Every time we head down to our cabin, we drive through Jerome, ID – home of the Jerome Cheese Company. This place is huge, and is very visible from the freeway. It may sound odd, but during one of our drives, my wife and I started brainstorming about what we could do to break up the trip so the kids would get a little less antsy. So we decided to schedule a tour of the cheese factory.
I mean, after all…. do you know exactly how they make cheese?
So today I drove down again with just my kids, and we stopped for a tour. Turns out that they have tours come through all the time – sometimes just families like us, other times classes from school, and sometimes they have huge tour buses that stop for a peek. Who would have thought.
Turns out, there is good reason for their popularity. This is one of the largest cheese manufacturing facilities in the nation – they take in 6,000,000 gallons of milk *every day*, and turn it into 600,000 lbs of cheese. As the tour guide said: “The cows don’t ever get a vacation from making milk, so we don’t ever get a vacation from making cheese.
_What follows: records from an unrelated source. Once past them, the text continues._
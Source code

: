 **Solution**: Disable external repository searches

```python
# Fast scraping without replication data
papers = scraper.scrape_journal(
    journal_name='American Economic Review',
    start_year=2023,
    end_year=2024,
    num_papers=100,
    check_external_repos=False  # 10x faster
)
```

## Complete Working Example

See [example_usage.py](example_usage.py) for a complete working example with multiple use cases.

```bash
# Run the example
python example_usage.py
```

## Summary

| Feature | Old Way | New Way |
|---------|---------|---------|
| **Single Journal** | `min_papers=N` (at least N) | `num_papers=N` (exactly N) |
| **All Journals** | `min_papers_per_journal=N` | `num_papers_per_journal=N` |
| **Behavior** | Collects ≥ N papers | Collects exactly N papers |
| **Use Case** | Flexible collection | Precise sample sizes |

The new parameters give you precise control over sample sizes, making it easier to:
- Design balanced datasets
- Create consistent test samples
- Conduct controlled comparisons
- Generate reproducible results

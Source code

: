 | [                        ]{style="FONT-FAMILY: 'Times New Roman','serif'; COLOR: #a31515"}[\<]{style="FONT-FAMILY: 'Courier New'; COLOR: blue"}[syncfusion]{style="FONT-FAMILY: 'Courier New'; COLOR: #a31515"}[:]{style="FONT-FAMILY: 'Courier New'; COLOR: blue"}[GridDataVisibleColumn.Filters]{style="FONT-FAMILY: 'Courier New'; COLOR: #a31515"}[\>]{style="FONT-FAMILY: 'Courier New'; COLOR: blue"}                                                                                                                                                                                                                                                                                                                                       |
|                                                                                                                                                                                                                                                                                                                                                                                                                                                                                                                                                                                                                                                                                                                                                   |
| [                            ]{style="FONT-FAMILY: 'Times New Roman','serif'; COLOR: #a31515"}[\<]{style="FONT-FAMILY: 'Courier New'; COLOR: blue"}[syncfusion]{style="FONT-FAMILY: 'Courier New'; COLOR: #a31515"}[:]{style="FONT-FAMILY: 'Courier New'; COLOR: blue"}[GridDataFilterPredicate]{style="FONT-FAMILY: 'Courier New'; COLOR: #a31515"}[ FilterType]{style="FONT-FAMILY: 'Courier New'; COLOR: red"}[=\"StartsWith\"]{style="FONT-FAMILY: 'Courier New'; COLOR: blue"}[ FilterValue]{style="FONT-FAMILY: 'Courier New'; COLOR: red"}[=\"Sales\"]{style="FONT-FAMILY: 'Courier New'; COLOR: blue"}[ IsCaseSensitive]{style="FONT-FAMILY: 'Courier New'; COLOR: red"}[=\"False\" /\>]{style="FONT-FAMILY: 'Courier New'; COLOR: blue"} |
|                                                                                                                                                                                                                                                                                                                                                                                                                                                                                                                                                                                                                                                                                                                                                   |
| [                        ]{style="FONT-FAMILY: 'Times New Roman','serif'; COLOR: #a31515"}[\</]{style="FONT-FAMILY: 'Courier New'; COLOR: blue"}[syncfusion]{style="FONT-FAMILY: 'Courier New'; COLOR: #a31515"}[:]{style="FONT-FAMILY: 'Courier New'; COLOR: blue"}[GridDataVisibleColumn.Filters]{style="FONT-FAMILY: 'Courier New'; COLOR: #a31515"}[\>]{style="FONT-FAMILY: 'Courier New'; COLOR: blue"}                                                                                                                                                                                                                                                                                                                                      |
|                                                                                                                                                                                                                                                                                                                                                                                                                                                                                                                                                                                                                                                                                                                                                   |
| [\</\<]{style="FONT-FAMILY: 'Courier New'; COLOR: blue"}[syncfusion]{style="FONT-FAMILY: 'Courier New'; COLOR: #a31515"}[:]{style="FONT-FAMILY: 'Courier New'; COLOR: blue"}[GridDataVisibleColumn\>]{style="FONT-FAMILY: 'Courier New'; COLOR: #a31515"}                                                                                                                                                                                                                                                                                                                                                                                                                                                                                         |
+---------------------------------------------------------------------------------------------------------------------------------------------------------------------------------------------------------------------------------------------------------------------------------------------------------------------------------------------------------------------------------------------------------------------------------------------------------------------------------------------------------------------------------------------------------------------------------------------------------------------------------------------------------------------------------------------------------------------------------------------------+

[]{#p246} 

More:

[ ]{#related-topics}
The last time we had a down day was in 1986.” This boggled my mind…. that is, until he took us through the various areas of the production floor to see the process in action.
Now, I was warned by several friends and relatives that there are 2 things you should never see made: Cheese and sausage. However, seeing how they made cheese here was pretty cool – and there were no stinky smells to speak of. First we saw the huge pasteurizing room where they make sure the cheese won’t kill you. Next we saw the 11 cylindrical vats nearly the size of my house where they actually mix the milk with the enzymes and other goodies to turn it into cheese. Then moved on to the separation room where the finished cheese is separated from the other stuff in the milk (whey, water, other proteins, etc). Next we watched the huge presses that form 40 lb blocks of the finished cheese and spit it out into a bag for packaging. We then followed along the conveyor belt through the cooling room (brr!) to where another machine stuffed these huge blocks of cheese into a cardboard box. Next we moved to see this gigantic robot arm stack up a pallet of these 40 lb blocks that was 5 rows tall of 9 blocks per row – and it did it in < 1 minute. The guide explained to me that depending on the customer, the robot arm could stack all different configurations – some customers prefer to have the boxes rotated a certain way. Others prefer that the center of the pallet is left open so that air can flow between the boxes, etc. Finally we saw the huge machine that wraps the finished pallets with the biggest roll of saran wrap I’ve ever seen, then a forklift hauled them off to await shipping.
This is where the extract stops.